Distinguished ministers, delegates, ladies and gentlemen,
As Prime Minister of the Faroe Islands it is a great pleasure for me to welcome you all to this Side Event. This is one of Denmark’s official Side Events as host country of COP 15. I would therefore like to thank the Government of Denmark for providing us with this excellent opportunity to focus on oceans at this historical climate conference in Copenhagen.

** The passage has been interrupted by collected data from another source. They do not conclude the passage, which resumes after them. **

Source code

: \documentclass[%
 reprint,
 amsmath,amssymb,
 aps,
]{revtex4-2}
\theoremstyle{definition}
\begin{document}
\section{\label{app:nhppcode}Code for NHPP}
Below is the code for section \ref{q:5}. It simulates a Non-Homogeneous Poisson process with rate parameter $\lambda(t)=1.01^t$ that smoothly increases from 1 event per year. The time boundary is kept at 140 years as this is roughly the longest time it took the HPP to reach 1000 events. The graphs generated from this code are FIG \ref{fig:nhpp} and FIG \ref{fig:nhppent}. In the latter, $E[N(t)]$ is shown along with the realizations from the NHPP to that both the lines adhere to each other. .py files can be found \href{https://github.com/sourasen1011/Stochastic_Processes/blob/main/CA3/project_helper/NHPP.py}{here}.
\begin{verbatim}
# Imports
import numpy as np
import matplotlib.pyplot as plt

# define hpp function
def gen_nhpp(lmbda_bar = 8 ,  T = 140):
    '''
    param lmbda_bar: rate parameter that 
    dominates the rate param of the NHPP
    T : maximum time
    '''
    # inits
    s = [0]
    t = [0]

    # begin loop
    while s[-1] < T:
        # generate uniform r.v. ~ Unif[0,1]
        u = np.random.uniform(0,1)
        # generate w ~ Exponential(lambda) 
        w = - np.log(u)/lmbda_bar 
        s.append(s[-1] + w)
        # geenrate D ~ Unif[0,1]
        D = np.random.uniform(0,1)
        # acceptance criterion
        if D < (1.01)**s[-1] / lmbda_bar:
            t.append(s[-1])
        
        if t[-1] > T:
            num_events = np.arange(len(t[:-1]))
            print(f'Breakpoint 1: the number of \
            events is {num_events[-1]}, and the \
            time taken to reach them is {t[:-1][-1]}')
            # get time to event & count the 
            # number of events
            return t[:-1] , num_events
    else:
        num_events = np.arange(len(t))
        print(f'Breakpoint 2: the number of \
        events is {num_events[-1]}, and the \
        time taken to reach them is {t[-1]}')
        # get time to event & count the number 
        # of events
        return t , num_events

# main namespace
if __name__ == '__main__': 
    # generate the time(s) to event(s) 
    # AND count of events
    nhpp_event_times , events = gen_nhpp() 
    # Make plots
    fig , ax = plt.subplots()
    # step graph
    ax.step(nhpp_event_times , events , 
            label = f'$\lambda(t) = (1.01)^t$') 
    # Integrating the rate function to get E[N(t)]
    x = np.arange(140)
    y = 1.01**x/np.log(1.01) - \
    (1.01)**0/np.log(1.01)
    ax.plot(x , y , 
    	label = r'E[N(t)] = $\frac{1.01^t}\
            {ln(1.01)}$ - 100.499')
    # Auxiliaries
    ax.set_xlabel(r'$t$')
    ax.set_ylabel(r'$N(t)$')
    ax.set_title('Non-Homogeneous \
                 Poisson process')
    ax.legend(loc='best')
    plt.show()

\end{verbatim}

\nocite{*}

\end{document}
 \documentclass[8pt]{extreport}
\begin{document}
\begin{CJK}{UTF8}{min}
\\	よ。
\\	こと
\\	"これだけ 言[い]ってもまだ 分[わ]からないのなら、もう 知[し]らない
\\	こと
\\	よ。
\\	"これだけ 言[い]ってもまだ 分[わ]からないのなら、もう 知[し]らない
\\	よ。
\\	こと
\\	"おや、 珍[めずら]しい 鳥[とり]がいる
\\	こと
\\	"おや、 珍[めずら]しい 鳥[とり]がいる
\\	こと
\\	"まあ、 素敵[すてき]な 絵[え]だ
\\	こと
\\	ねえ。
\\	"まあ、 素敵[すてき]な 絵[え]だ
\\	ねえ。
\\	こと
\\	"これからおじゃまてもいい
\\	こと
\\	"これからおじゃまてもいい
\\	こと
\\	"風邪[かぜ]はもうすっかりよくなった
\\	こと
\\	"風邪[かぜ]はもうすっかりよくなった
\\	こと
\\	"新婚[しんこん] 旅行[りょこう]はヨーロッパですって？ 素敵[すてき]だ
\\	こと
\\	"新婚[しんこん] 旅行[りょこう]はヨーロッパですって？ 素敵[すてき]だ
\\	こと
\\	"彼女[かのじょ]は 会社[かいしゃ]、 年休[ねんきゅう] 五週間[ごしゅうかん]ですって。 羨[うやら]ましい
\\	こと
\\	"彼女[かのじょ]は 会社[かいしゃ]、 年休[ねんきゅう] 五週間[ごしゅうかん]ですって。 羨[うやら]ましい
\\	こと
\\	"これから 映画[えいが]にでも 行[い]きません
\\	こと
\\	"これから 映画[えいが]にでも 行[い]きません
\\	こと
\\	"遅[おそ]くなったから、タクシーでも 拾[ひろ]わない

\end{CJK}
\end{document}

The connection between the ocean and climate is something we experience “up close and personal“ every day in the Faroes, in the middle of the Northeast Atlantic. We are a small island nation of 49.000 people with an economy highly dependent on fisheries and aquaculture. We consider ourselves experts when it comes to observing changes in weather patterns, conditions at sea, and changes in the marine resource base, which so greatly determine and dominate the way we live. But we are also well aware that we are living on the edge and that we are very vulnerable to the dramatic shifts in the marine ecosystems that we are seeing around us.
We are of course not alone in this. And we know that low-lying island nations in other regions of the world are already facing extreme conditions and major threats to their very survival. So we hope this event can help remind all negotiators here at COP 15 to include strong wording in a new global climate agreement – wording which underlines the role of oceans in providing us with sustainable livelihoods, food security and the basis for future economic development.
Time is very short so I will not take up any more of it. I would just like to thank you all once again for joining us. I will now leave you in the capable hands of my colleague, Annika Olsen, Minister for the Environment and Climate Policy, to introduce and chair this session.